From the first line to the last, print the records exactly.

Entries taken from a collection
Start of Block

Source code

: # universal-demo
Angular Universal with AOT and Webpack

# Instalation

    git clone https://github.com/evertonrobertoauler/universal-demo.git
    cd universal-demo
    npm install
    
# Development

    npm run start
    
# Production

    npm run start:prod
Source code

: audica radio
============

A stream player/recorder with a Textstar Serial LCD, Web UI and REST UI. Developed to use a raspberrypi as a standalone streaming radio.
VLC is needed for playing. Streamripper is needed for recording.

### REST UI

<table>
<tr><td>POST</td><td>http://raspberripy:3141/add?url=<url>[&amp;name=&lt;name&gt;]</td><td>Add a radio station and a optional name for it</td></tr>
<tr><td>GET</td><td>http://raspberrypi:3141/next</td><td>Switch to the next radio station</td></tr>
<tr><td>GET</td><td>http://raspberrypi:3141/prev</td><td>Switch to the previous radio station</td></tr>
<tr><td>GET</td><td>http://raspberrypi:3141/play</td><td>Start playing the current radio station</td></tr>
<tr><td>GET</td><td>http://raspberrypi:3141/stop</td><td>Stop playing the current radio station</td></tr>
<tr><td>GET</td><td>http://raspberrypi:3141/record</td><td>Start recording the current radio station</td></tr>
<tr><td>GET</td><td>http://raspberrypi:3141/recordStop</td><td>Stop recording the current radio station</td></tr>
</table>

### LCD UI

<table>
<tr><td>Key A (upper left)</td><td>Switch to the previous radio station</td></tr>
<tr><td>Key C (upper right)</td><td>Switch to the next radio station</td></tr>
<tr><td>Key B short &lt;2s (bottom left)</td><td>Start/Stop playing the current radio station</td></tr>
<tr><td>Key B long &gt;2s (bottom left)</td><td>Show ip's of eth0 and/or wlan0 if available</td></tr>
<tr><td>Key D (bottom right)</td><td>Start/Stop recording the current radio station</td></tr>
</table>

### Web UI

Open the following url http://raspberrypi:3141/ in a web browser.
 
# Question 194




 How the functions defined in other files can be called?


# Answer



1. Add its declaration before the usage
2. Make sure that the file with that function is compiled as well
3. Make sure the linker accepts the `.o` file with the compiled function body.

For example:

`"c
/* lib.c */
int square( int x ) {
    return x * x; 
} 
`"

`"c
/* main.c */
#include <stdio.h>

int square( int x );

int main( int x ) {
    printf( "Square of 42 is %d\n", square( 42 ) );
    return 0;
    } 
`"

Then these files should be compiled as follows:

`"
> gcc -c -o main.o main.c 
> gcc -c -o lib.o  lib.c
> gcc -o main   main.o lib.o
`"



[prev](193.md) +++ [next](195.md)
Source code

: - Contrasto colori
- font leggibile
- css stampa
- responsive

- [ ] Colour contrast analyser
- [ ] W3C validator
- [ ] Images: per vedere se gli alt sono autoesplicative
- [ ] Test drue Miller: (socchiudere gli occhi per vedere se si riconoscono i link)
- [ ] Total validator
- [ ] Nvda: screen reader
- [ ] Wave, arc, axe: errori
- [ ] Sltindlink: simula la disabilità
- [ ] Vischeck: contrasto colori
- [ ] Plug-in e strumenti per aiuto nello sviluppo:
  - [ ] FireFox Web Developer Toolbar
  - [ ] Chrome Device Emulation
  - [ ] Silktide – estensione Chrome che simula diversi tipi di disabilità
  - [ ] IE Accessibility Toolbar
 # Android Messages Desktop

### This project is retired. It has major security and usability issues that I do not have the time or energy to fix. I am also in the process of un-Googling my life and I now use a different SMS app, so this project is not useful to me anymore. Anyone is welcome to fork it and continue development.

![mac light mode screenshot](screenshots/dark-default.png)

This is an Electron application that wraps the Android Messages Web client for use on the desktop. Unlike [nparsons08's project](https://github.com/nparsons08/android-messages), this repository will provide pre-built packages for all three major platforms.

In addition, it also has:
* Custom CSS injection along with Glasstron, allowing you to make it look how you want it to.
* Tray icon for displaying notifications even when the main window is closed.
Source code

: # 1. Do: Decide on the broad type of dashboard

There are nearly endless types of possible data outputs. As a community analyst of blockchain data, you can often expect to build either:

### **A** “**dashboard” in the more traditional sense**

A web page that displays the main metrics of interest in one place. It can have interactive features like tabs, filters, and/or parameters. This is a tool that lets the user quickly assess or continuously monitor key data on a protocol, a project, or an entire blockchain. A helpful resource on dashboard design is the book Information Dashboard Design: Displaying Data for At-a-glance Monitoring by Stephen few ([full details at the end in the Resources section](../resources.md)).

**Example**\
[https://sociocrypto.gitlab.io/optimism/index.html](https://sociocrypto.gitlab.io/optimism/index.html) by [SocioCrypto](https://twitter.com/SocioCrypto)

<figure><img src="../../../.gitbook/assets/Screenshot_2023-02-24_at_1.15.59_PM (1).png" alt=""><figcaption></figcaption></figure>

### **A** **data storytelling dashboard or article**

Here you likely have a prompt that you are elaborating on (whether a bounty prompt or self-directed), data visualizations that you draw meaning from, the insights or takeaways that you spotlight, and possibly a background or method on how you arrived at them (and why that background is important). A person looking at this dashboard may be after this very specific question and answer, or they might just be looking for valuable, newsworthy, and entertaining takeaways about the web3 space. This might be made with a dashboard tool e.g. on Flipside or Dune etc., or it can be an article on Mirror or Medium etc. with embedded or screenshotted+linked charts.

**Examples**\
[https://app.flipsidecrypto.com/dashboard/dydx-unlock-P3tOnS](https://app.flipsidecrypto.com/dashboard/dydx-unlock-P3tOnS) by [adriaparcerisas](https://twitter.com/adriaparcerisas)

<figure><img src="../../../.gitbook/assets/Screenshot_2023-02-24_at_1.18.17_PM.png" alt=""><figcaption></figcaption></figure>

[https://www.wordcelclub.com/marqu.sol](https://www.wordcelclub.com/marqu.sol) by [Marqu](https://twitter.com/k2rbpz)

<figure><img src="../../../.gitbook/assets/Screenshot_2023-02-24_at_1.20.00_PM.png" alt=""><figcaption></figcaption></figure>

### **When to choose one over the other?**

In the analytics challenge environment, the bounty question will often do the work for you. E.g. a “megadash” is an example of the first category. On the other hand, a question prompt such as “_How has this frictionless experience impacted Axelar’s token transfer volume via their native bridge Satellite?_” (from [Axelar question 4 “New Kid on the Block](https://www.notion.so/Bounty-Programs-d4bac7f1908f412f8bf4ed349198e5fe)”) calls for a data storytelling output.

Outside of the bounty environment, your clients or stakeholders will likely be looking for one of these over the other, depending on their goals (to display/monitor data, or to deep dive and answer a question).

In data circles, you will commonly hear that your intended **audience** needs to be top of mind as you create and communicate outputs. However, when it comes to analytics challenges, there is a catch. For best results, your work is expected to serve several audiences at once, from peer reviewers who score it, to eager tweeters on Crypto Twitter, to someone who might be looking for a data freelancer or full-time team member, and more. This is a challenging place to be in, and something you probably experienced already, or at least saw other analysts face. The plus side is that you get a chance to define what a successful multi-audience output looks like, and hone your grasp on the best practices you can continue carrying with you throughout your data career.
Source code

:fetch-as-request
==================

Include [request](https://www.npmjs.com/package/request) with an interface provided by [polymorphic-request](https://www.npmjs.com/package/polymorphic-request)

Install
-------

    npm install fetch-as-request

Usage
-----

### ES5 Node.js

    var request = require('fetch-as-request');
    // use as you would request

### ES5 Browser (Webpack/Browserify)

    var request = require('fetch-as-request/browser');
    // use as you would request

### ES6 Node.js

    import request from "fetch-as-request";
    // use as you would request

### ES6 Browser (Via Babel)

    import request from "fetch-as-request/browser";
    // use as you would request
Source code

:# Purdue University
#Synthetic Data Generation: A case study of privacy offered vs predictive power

End of Block

#### EXERCISE SOLUTION
Source code

: # universal-demo
Angular Universal with AOT and Webpack

# Instalation

    git clone https://github.com/evertonrobertoauler/universal-demo.git
    cd universal-demo
    npm install
    
# Development

    npm run start
    
# Production

    npm run start:prod
Source code

: audica radio
============

A stream player/recorder with a Textstar Serial LCD, Web UI and REST UI. Developed to use a raspberrypi as a standalone streaming radio.
VLC is needed for playing. Streamripper is needed for recording.

### REST UI

<table>
<tr><td>POST</td><td>http://raspberripy:3141/add?url=<url>[&amp;name=&lt;name&gt;]</td><td>Add a radio station and a optional name for it</td></tr>
<tr><td>GET</td><td>http://raspberrypi:3141/next</td><td>Switch to the next radio station</td></tr>
<tr><td>GET</td><td>http://raspberrypi:3141/prev</td><td>Switch to the previous radio station</td></tr>
<tr><td>GET</td><td>http://raspberrypi:3141/play</td><td>Start playing the current radio station</td></tr>
<tr><td>GET</td><td>http://raspberrypi:3141/stop</td><td>Stop playing the current radio station</td></tr>
<tr><td>GET</td><td>http://raspberrypi:3141/record</td><td>Start recording the current radio station</td></tr>
<tr><td>GET</td><td>http://raspberrypi:3141/recordStop</td><td>Stop recording the current radio station</td></tr>
</table>

### LCD UI

<table>
<tr><td>Key A (upper left)</td><td>Switch to the previous radio station</td></tr>
<tr><td>Key C (upper right)</td><td>Switch to the next radio station</td></tr>
<tr><td>Key B short &lt;2s (bottom left)</td><td>Start/Stop playing the current radio station</td></tr>
<tr><td>Key B long &gt;2s (bottom left)</td><td>Show ip's of eth0 and/or wlan0 if available</td></tr>
<tr><td>Key D (bottom right)</td><td>Start/Stop recording the current radio station</td></tr>
</table>

### Web UI

Open the following url http://raspberrypi:3141/ in a web browser.
 
# Question 194




 How the functions defined in other files can be called?


# Answer



1. Add its declaration before the usage
2. Make sure that the file with that function is compiled as well
3. Make sure the linker accepts the `.o` file with the compiled function body.

For example:

`"c
/* lib.c */
int square( int x ) {
    return x * x; 
} 
`"

`"c
/* main.c */
#include <stdio.h>

int square( int x );

int main( int x ) {
    printf( "Square of 42 is %d\n", square( 42 ) );
    return 0;
    } 
`"

Then these files should be compiled as follows:

`"
> gcc -c -o main.o main.c 
> gcc -c -o lib.o  lib.c
> gcc -o main   main.o lib.o
`"



[prev](193.md) +++ [next](195.md)
Source code

: - Contrasto colori
- font leggibile
- css stampa
- responsive

- [ ] Colour contrast analyser
- [ ] W3C validator
- [ ] Images: per vedere se gli alt sono autoesplicative
- [ ] Test drue Miller: (socchiudere gli occhi per vedere se si riconoscono i link)
- [ ] Total validator
- [ ] Nvda: screen reader
- [ ] Wave, arc, axe: errori
- [ ] Sltindlink: simula la disabilità
- [ ] Vischeck: contrasto colori
- [ ] Plug-in e strumenti per aiuto nello sviluppo:
  - [ ] FireFox Web Developer Toolbar
  - [ ] Chrome Device Emulation
  - [ ] Silktide – estensione Chrome che simula diversi tipi di disabilità
  - [ ] IE Accessibility Toolbar
 # Android Messages Desktop

### This project is retired. It has major security and usability issues that I do not have the time or energy to fix. I am also in the process of un-Googling my life and I now use a different SMS app, so this project is not useful to me anymore. Anyone is welcome to fork it and continue development.

![mac light mode screenshot](screenshots/dark-default.png)

This is an Electron application that wraps the Android Messages Web client for use on the desktop. Unlike [nparsons08's project](https://github.com/nparsons08/android-messages), this repository will provide pre-built packages for all three major platforms.

In addition, it also has:
* Custom CSS injection along with Glasstron, allowing you to make it look how you want it to.
* Tray icon for displaying notifications even when the main window is closed.
Source code

: # 1. Do: Decide on the broad type of dashboard

There are nearly endless types of possible data outputs. As a community analyst of blockchain data, you can often expect to build either:

### **A** “**dashboard” in the more traditional sense**

A web page that displays the main metrics of interest in one place. It can have interactive features like tabs, filters, and/or parameters. This is a tool that lets the user quickly assess or continuously monitor key data on a protocol, a project, or an entire blockchain. A helpful resource on dashboard design is the book Information Dashboard Design: Displaying Data for At-a-glance Monitoring by Stephen few ([full details at the end in the Resources section](../resources.md)).

**Example**\
[https://sociocrypto.gitlab.io/optimism/index.html](https://sociocrypto.gitlab.io/optimism/index.html) by [SocioCrypto](https://twitter.com/SocioCrypto)

<figure><img src="../../../.gitbook/assets/Screenshot_2023-02-24_at_1.15.59_PM (1).png" alt=""><figcaption></figcaption></figure>

### **A** **data storytelling dashboard or article**

Here you likely have a prompt that you are elaborating on (whether a bounty prompt or self-directed), data visualizations that you draw meaning from, the insights or takeaways that you spotlight, and possibly a background or method on how you arrived at them (and why that background is important). A person looking at this dashboard may be after this very specific question and answer, or they might just be looking for valuable, newsworthy, and entertaining takeaways about the web3 space. This might be made with a dashboard tool e.g. on Flipside or Dune etc., or it can be an article on Mirror or Medium etc. with embedded or screenshotted+linked charts.

**Examples**\
[https://app.flipsidecrypto.com/dashboard/dydx-unlock-P3tOnS](https://app.flipsidecrypto.com/dashboard/dydx-unlock-P3tOnS) by [adriaparcerisas](https://twitter.com/adriaparcerisas)

<figure><img src="../../../.gitbook/assets/Screenshot_2023-02-24_at_1.18.17_PM.png" alt=""><figcaption></figcaption></figure>

[https://www.wordcelclub.com/marqu.sol](https://www.wordcelclub.com/marqu.sol) by [Marqu](https://twitter.com/k2rbpz)

<figure><img src="../../../.gitbook/assets/Screenshot_2023-02-24_at_1.20.00_PM.png" alt=""><figcaption></figcaption></figure>

### **When to choose one over the other?**

In the analytics challenge environment, the bounty question will often do the work for you. E.g. a “megadash” is an example of the first category. On the other hand, a question prompt such as “_How has this frictionless experience impacted Axelar’s token transfer volume via their native bridge Satellite?_” (from [Axelar question 4 “New Kid on the Block](https://www.notion.so/Bounty-Programs-d4bac7f1908f412f8bf4ed349198e5fe)”) calls for a data storytelling output.

Outside of the bounty environment, your clients or stakeholders will likely be looking for one of these over the other, depending on their goals (to display/monitor data, or to deep dive and answer a question).

In data circles, you will commonly hear that your intended **audience** needs to be top of mind as you create and communicate outputs. However, when it comes to analytics challenges, there is a catch. For best results, your work is expected to serve several audiences at once, from peer reviewers who score it, to eager tweeters on Crypto Twitter, to someone who might be looking for a data freelancer or full-time team member, and more. This is a challenging place to be in, and something you probably experienced already, or at least saw other analysts face. The plus side is that you get a chance to define what a successful multi-audience output looks like, and hone your grasp on the best practices you can continue carrying with you throughout your data career.
Source code

:fetch-as-request
==================

Include [request](https://www.npmjs.com/package/request) with an interface provided by [polymorphic-request](https://www.npmjs.com/package/polymorphic-request)

Install
-------

    npm install fetch-as-request

Usage
-----

### ES5 Node.js

    var request = require('fetch-as-request');
    // use as you would request

### ES5 Browser (Webpack/Browserify)

    var request = require('fetch-as-request/browser');
    // use as you would request

### ES6 Node.js

    import request from "fetch-as-request";
    // use as you would request

### ES6 Browser (Via Babel)

    import request from "fetch-as-request/browser";
    // use as you would request
Source code

:# Purdue University
#Synthetic Data Generation: A case study of privacy offered vs predictive power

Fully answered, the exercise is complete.